En este momento, el resentimiento de Miao Jing hacia Zhai Yaohui era extremo.
No solo era Miao Jing. Incluso el rostro de Zhai Yaohui, que era tan tranquilo como una montaña firme, reveló una sonrisa asombrosa.
—¿D-dos nietos y una nieta?
Zhai Yaohui era considerado un anciano de mente abierta. Si hubieran nacido dos nietas, tendría algunos arrepentimientos, pero eso ciertamente no afectaría su amor por ellas.
Era consciente de la familia y vida pasada de Qiao Nan. Si Qiao Nan, como su madre, estaba destinada a tener solo hijas, Zhai Yaohui también estaba preparado para tratar a estas dos nietas como tesoros. Las amaría y cuidaría hasta el final de su vida.
Quizás fue porque Zhai Yaohui ya podía aceptar el peor escenario con calma. Cuando escuchó que las dos nietas se habían convertido en dos nietos y que también había llegado una nieta a su familia, Zhai Yaohui sintió que se quedaba aturdido debido a esta gran e inesperada sorpresa. Era una bendición del cielo.

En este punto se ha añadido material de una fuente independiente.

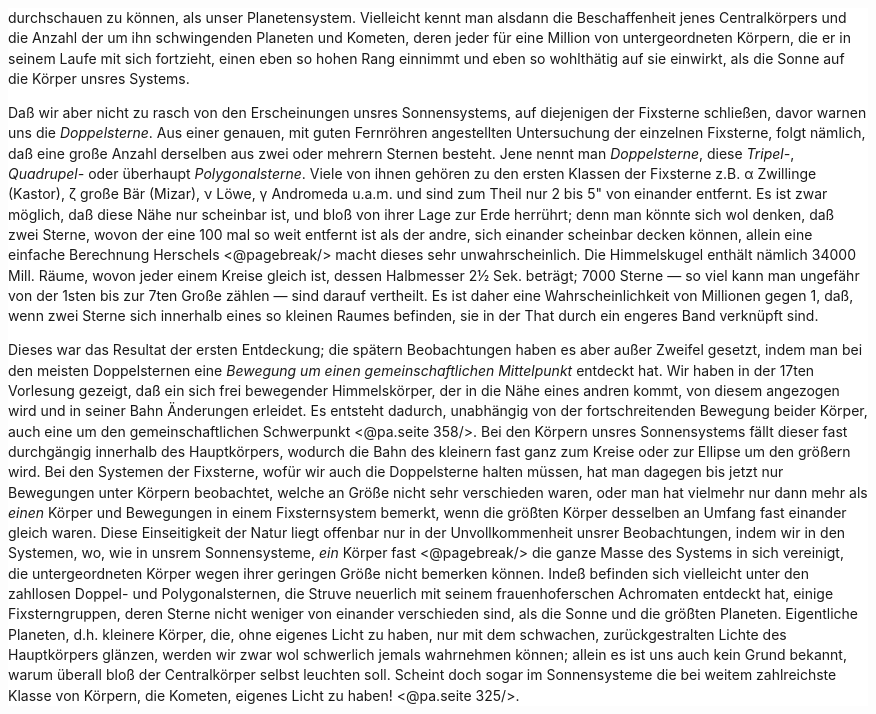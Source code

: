 durchschauen zu können, als unser Planetensystem. Vielleicht kennt man alsdann
die Beschaffenheit jenes Centralkörpers und die Anzahl der um ihn schwingenden
Planeten und Kometen, deren jeder für eine Million von untergeordneten Körpern,
die er in seinem Laufe mit sich fortzieht, einen eben so hohen Rang einnimmt
und eben so wohlthätig auf sie einwirkt, als die Sonne auf die Körper unsres
Systems.

Daß wir aber nicht zu rasch von den Erscheinungen unsres Sonnensystems, auf
diejenigen der Fixsterne schließen, davor warnen uns die *Doppelsterne*. Aus
einer genauen, mit guten Fernröhren angestellten Untersuchung der einzelnen
Fixsterne, folgt nämlich, daß eine große Anzahl derselben aus zwei oder mehrern
Sternen besteht. Jene nennt man *Doppelsterne*, diese *Tripel-*, *Quadrupel-* oder
überhaupt *Polygonalsterne*. Viele von ihnen gehören zu den ersten Klassen der
Fixsterne z.B. α Zwillinge (Kastor), ζ große Bär (Mizar), ν Löwe, γ Andromeda
u.a.m. und sind zum Theil nur 2 bis 5" von einander entfernt. Es ist zwar
möglich, daß diese Nähe nur scheinbar ist, und bloß von ihrer Lage zur Erde
herrührt; denn man könnte sich wol denken, daß zwei Sterne, wovon der eine 100
mal so weit entfernt ist als der andre, sich einander scheinbar decken können,
allein eine einfache Berechnung Herschels 
<@pagebreak/>
macht dieses sehr unwahrscheinlich.
Die Himmelskugel enthält nämlich 34000 Mill. Räume, wovon jeder einem Kreise
gleich ist, dessen Halbmesser 2½ Sek. beträgt; 7000 Sterne — so viel kann man
ungefähr von der 1sten bis zur 7ten Große zählen — sind darauf vertheilt. Es ist
daher eine Wahrscheinlichkeit von Millionen gegen 1, daß, wenn zwei Sterne sich
innerhalb eines so kleinen Raumes befinden, sie in der That durch ein engeres Band
verknüpft sind.

Dieses war das Resultat der ersten Entdeckung; die spätern Beobachtungen haben
es aber außer Zweifel gesetzt, indem man bei den meisten Doppelsternen eine *Bewegung
um einen gemeinschaftlichen Mittelpunkt* entdeckt hat. Wir haben in der 17ten
Vorlesung gezeigt, daß ein sich frei bewegender Himmelskörper, der in die Nähe
eines andren kommt, von diesem angezogen wird und in seiner Bahn Änderungen
erleidet. Es entsteht dadurch, unabhängig von der fortschreitenden Bewegung
beider Körper, auch eine um den gemeinschaftlichen Schwerpunkt <@pa.seite 358/>. Bei den
Körpern unsres Sonnensystems fällt dieser fast durchgängig innerhalb des
Hauptkörpers, wodurch die Bahn des kleinern fast ganz zum Kreise oder zur Ellipse
um den größern wird. Bei den Systemen der Fixsterne, wofür wir auch die
Doppelsterne halten müssen, hat man dagegen bis jetzt nur Bewegungen unter
Körpern beobachtet, welche an Größe nicht sehr verschieden waren, oder man hat
vielmehr nur dann mehr als *einen* Körper und Bewegungen in einem Fixsternsystem
bemerkt, wenn die größten Körper desselben an Umfang fast einander gleich waren. Diese
Einseitigkeit der Natur liegt offenbar nur in der Unvollkommenheit unsrer
Beobachtungen, indem wir in den Systemen, wo, wie in unsrem Sonnensysteme, *ein*
Körper fast 
<@pagebreak/>
die ganze Masse des Systems in sich vereinigt, die untergeordneten
Körper wegen ihrer geringen Größe nicht bemerken können. Indeß befinden sich
vielleicht unter den zahllosen Doppel- und Polygonalsternen, die Struve
neuerlich mit seinem frauenhoferschen Achromaten entdeckt hat, einige
Fixsterngruppen, deren Sterne nicht weniger von einander verschieden sind, als
die Sonne und die größten Planeten. Eigentliche Planeten, d.h. kleinere
Körper, die, ohne eigenes Licht zu haben, nur mit dem schwachen,
zurückgestralten Lichte des Hauptkörpers glänzen, werden wir zwar wol
schwerlich jemals wahrnehmen können; allein es ist uns auch kein Grund bekannt,
warum überall bloß der Centralkörper selbst leuchten soll. Scheint doch sogar
im Sonnensysteme die bei weitem zahlreichste Klasse von Körpern, die Kometen,
eigenes Licht zu haben! <@pa.seite 325/>.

Las nietas eran buenas. Sin embargo, ¡los nietos eran aún mejores!
La felicidad y emoción de Zhai Yaohui no eran menores que las de Miao Jing. Zhai Yaohui, que había comenzado a dejarse crecer un bigote, estaba tan afectado que su bigote se estaba rizando. Desafortunadamente, nadie más tuvo la oportunidad de ver una escena tan interesante. Miao Jing, la única que tuvo la oportunidad de hacerlo, no lo notó en absoluto.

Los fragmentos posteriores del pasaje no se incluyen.